This question of books moving across cultures and all that it applies is fascinating, particularly in the contemporary context. There are so many strata out there, it seems impossible to take the long view. Just as an example, this is Black History Month in the US. The area of Cleveland I live in is, I gather, the "black" part of town. What this means is that, unlike other parts of town, the odds are if you go somewhere public here, you will see someone black. (As a side note, having grown up in the South, this feels normal to me. When I go to the West Side and find myself in, say, a restaurant populated entirely by white people, it seems creepy.) I was just in Borders this evening, picking up some non-canonical literature, Robert Jordan if you must know, and I noticed the Black Authors display behind the coffee bar. I found it interesting that intermixed with such great talents as Toni Morrison and Langston Hughes were authors who I imagine few white people read--Eric Jerome Dickey, for example--who are not at all marketed to white people and, I say having peered into select volumes out of curiousity, don't write nearly as well as Morrison or Hughes. But, in any given bookstore, they're on the same little shelf-ghetto, "African American Literature," which is right next to Science Fiction. In point of fact, I was once confounded by trying to find books by James Baldwin in the "Literature" section and seeing none, until I realized that I should be looking in the Af-Am area.
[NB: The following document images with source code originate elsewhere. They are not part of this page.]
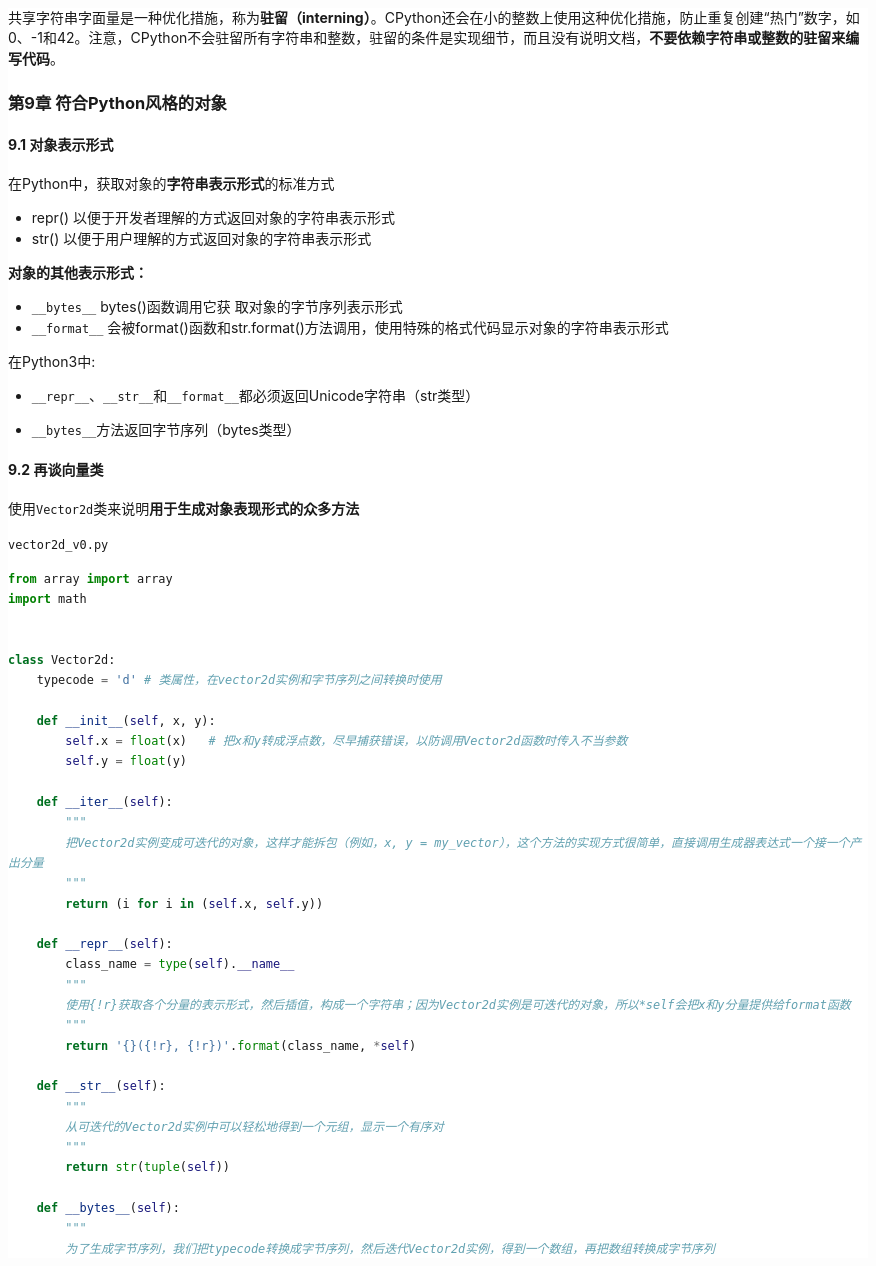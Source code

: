 共享字符串字面量是一种优化措施，称为**驻留（interning）**。CPython还会在小的整数上使用这种优化措施，防止重复创建“热门”数字，如0、-1和42。注意，CPython不会驻留所有字符串和整数，驻留的条件是实现细节，而且没有说明文档，**不要依赖字符串或整数的驻留来编写代码**。



### 第9章 符合Python风格的对象

#### 9.1 对象表示形式

在Python中，获取对象的**字符串表示形式**的标准方式

* repr()
      以便于开发者理解的方式返回对象的字符串表示形式
* str()
      以便于用户理解的方式返回对象的字符串表示形式

**对象的其他表示形式：**

* `__bytes__`
      bytes()函数调用它获 取对象的字节序列表示形式
* `__format__`
      会被format()函数和str.format()方法调用，使用特殊的格式代码显示对象的字符串表示形式

在Python3中:

* `__repr__`、`__str__`和`__format__`都必须返回Unicode字符串（str类型）

* `__bytes__`方法返回字节序列（bytes类型）

#### 9.2 再谈向量类

使用`Vector2d`类来说明**用于生成对象表现形式的众多方法**

`vector2d_v0.py`

```python
from array import array
import math


class Vector2d:
    typecode = 'd' # 类属性，在vector2d实例和字节序列之间转换时使用

    def __init__(self, x, y):
        self.x = float(x)   # 把x和y转成浮点数，尽早捕获错误，以防调用Vector2d函数时传入不当参数
        self.y = float(y)

    def __iter__(self):
        """
        把Vector2d实例变成可迭代的对象，这样才能拆包（例如，x, y = my_vector），这个方法的实现方式很简单，直接调用生成器表达式一个接一个产出分量
        """
        return (i for i in (self.x, self.y))

    def __repr__(self):
        class_name = type(self).__name__
        """
        使用{!r}获取各个分量的表示形式，然后插值，构成一个字符串；因为Vector2d实例是可迭代的对象，所以*self会把x和y分量提供给format函数
        """
        return '{}({!r}, {!r})'.format(class_name, *self)

    def __str__(self):
        """
        从可迭代的Vector2d实例中可以轻松地得到一个元组，显示一个有序对
        """
        return str(tuple(self))

    def __bytes__(self):
        """
        为了生成字节序列，我们把typecode转换成字节序列，然后迭代Vector2d实例，得到一个数组，再把数组转换成字节序列
```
I'm not sure if I can say what, exactly, the point of that story is without simplifying it too much. Authors move in mysterious ways, across cultures and groups seemingly without much impetus. Richard Wright is a great black author, but he's not great enough or black enough for James Baldwin, who one might just as well find in the "Gay/Lesbian" section. Toni Morrison and Terry McMillan don't really belong on the same shelf, but yet they do. There are people working in bookstores hemmed in by stacks of "Left Behind" books who don't recognize the name Nabokov. While there are academics who read books published by university presses which exist for all intents and purposes, only in a unviersity world.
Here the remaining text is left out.